◆ WORK TO COMPLETE ◆
How many lines in the records below hold the string "https"? Answer with the number alone.

INPUT FOR THIS TASK: Begin

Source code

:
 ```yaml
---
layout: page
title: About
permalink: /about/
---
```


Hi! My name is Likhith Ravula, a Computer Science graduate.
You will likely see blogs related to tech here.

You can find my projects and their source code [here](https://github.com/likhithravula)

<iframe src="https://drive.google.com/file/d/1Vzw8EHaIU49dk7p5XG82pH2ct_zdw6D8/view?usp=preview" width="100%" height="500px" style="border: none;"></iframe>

INPUT FOR THIS TASK: End

◆ EXERCISE SOLUTION ◆
2